**The task:** Exactly as written, copy the lines that run from the start of the data below to the line containing "Canceling a running", both ends included.
---------- Records to use
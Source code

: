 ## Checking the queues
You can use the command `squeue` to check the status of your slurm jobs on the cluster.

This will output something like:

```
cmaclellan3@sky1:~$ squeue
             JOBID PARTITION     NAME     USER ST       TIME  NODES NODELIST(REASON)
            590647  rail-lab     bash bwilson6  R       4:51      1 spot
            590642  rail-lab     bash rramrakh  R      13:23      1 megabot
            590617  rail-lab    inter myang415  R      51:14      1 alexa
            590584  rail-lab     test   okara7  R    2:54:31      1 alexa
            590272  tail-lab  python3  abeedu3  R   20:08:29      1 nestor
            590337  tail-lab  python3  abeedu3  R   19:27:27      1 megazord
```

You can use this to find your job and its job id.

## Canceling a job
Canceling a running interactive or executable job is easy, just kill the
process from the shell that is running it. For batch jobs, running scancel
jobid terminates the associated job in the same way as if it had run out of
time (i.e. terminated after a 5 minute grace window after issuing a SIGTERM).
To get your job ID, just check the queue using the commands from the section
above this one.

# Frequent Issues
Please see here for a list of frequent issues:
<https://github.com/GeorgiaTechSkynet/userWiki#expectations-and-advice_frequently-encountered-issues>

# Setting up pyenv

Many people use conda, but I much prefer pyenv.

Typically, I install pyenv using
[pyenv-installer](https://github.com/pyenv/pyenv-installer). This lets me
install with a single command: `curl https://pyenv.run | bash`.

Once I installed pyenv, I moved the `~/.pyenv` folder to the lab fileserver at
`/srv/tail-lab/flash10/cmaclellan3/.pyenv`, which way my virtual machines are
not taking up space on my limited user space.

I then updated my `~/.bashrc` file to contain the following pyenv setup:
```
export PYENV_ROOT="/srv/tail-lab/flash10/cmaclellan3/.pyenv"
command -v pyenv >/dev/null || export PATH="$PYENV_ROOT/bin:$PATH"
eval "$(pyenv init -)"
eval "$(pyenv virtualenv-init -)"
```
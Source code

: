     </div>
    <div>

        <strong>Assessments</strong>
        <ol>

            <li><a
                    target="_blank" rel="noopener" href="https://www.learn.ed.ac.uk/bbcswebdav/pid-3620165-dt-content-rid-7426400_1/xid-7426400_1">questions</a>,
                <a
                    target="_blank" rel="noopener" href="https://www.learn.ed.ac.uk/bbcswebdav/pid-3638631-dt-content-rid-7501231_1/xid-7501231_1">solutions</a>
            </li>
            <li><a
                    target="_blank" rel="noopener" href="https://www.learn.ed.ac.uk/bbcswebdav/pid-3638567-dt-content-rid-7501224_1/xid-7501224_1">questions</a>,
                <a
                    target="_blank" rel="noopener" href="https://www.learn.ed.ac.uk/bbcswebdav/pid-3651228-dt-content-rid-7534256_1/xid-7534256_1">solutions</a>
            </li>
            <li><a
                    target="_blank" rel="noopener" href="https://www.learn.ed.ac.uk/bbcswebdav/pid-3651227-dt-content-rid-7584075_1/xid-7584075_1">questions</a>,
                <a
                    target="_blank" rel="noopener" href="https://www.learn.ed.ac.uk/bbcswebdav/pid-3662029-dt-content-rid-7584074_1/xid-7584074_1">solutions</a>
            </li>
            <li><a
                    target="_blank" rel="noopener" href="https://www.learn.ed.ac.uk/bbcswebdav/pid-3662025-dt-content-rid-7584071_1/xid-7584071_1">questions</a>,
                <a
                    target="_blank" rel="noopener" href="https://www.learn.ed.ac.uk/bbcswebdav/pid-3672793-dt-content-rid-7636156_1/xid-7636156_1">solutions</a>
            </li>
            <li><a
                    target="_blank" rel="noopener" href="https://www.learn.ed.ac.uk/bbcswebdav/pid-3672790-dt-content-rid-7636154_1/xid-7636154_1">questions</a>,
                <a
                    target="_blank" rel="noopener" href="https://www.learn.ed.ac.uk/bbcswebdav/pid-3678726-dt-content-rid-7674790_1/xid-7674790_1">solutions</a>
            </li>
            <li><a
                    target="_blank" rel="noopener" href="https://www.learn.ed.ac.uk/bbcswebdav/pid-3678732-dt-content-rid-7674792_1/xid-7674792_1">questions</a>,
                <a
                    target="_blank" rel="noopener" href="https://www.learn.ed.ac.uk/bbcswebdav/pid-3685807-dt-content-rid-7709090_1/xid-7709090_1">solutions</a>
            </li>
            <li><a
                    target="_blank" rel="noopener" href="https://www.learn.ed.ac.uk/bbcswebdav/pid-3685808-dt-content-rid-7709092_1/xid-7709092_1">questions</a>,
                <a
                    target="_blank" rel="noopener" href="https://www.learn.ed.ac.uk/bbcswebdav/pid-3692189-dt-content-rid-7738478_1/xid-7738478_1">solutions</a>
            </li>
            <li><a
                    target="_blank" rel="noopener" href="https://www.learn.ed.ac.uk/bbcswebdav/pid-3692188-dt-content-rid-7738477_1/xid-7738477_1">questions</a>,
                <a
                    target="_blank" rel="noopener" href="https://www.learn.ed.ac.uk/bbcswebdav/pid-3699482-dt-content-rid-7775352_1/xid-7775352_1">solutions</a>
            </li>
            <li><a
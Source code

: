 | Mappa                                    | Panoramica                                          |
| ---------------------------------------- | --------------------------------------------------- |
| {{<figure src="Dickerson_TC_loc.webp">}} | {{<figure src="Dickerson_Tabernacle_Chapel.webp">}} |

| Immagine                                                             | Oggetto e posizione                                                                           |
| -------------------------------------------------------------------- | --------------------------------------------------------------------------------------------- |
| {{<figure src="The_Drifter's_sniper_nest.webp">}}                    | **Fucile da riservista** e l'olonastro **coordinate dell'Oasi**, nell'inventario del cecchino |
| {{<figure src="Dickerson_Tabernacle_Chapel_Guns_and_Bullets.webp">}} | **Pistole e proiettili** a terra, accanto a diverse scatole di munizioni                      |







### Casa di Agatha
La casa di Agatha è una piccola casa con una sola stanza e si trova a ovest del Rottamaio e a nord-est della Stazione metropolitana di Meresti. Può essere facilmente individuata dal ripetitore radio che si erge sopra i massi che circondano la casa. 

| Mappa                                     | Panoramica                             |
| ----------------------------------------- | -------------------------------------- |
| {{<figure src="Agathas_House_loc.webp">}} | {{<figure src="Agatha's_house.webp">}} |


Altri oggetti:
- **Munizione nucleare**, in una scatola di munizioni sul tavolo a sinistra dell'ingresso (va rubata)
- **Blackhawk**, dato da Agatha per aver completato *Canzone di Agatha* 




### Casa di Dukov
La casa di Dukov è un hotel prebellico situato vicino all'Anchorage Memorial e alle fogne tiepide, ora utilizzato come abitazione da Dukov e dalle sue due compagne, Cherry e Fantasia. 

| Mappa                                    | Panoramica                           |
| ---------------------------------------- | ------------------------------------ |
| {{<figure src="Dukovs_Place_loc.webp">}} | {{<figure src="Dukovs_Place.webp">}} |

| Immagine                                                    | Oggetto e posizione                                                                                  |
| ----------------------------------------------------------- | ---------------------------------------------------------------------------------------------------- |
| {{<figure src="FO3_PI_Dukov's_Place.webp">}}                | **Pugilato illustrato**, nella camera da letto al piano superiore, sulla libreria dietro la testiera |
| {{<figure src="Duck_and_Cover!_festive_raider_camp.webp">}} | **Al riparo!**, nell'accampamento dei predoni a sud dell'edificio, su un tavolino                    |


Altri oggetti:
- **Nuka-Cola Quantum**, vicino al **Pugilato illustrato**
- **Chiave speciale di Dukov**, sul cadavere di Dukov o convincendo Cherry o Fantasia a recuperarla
--------------------
**Response box:**
Source code

: ## Checking the queues
You can use the command `squeue` to check the status of your slurm jobs on the cluster.

This will output something like:

```
cmaclellan3@sky1:~$ squeue
             JOBID PARTITION     NAME     USER ST       TIME  NODES NODELIST(REASON)
            590647  rail-lab     bash bwilson6  R       4:51      1 spot
            590642  rail-lab     bash rramrakh  R      13:23      1 megabot
            590617  rail-lab    inter myang415  R      51:14      1 alexa
            590584  rail-lab     test   okara7  R    2:54:31      1 alexa
            590272  tail-lab  python3  abeedu3  R   20:08:29      1 nestor
            590337  tail-lab  python3  abeedu3  R   19:27:27      1 megazord
```

You can use this to find your job and its job id.

## Canceling a job
Canceling a running interactive or executable job is easy, just kill the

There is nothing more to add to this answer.